It’s not all playful and fun, of course, what with Barbara’s mistreatment and her inner torment over the fate of Fawkes. Also some marvellous, earnest little nuggets like this jumped off the page: “In this age it was still possible to see the stars, and as he trudged up the road Ian stopped more than once to look up and wonder which of them he had visited.” There’s a grim interlude where Ian and Barbara witness a bear being exhibited for cruel London punters, and there’s a surprising and horrifying murder late in the book (which thankfully Barbara misses), but nonetheless the plot errs on the side of fanciful. (Hence Roberts’s acknowledgement/warning at the start.) The Plotters offers a sinister linking presence to the machinations of Cecil and the delusions of Catesby. It’s never less than fun to read, particularly as the Doctor surprisingly disarms Cecil by agreeing to help him, then hoodwinks a mastermind by sheer dumb luck. But some of the machinations do get a bit silly, particularly a male character’s prolonged successful disguise as a serving wench, which seems more like Blackadder than Doctor Who. Towards the end of the book there’s an almost unruly number of scenes with characters held captive in dank little rooms; I had trouble remembering who was where, held at sword-point by whom.
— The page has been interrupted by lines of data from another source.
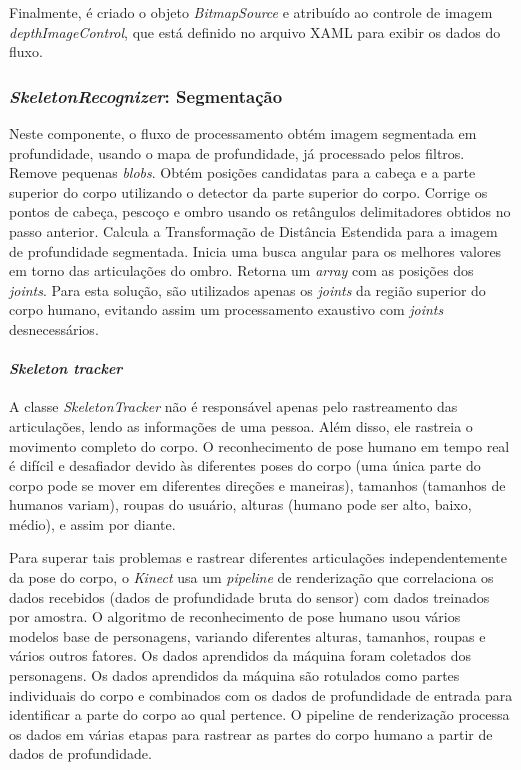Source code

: Finalmente, é criado o objeto \textit{BitmapSource} e atribuído ao controle de imagem \textit{depthImageControl}, que está definido no arquivo XAML para exibir os dados do fluxo.

\subsubsection{\textit{SkeletonRecognizer}: Segmentação}\label{sec:skeleton}

Neste componente, o fluxo de processamento obtém imagem segmentada em profundidade, usando o mapa de profundidade, já processado pelos filtros. Remove pequenas \textit{blobs}. Obtém posições candidatas para a cabeça e a parte superior do corpo utilizando o detector da parte superior do corpo. Corrige os pontos de cabeça, pescoço e ombro usando os retângulos delimitadores obtidos no passo anterior. Calcula a Transformação de Distância Estendida para a imagem de profundidade segmentada. Inicia uma busca angular para os melhores valores em torno das articulações do ombro. Retorna um \textit{array} com as posições dos \textit{joints}. Para esta solução, são utilizados apenas os \textit{joints} da região superior do corpo humano, evitando assim um processamento exaustivo com \textit{joints} desnecessários.

\paragraph{\textit{Skeleton tracker}}\label{sec:SkeletonTracker}
A classe \textit{SkeletonTracker} não é responsável apenas pelo rastreamento das articulações, lendo as informações de uma pessoa. Além disso, ele rastreia o movimento completo do corpo. O reconhecimento de pose humano em tempo real é difícil e desafiador devido às diferentes poses do corpo (uma única parte do corpo pode se mover em diferentes direções e maneiras), tamanhos (tamanhos de humanos variam), roupas do usuário, alturas (humano pode ser alto, baixo, médio), e assim por diante.

Para superar tais problemas e rastrear diferentes articulações independentemente da pose do corpo, o \textit{Kinect} usa um \textit{pipeline} de renderização que correlaciona os dados recebidos (dados de profundidade bruta do sensor) com dados treinados por amostra. O algoritmo de reconhecimento de pose humano usou vários modelos base de personagens, variando diferentes alturas, tamanhos, roupas e vários outros fatores. Os dados aprendidos da máquina foram coletados dos personagens. Os dados aprendidos da máquina são rotulados como partes individuais do corpo e combinados com os dados de profundidade de entrada para identificar a parte do corpo ao qual pertence. O pipeline de renderização processa os dados em várias etapas para rastrear as partes do corpo humano a partir de dados de profundidade.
I’ve definitely got some quibbles. The Plotters is a smidge too long at nearly 300 pages, some of it being the aforementioned game of “Whose cellar is it anyway?” Also it’s so intent on giving the Doctor a whale of a time that Ian and Barbara, and very nearly Vicki don’t get a great deal to do. But I’m so enamoured with the prose that I can just about write this off as era-appropriate. Historical stories could go on a bit just as much as the sci-fi epics, and four characters is always a lot to balance in terms of plot. (The Crusade, which I adore mainly as a novelisation, ultimately runs out of material for the Doctor and Vicki.) Where The Plotters isn’t perfect, it still feels like something the Hartnell era was foolish to let go. It’s just great Doctor Who.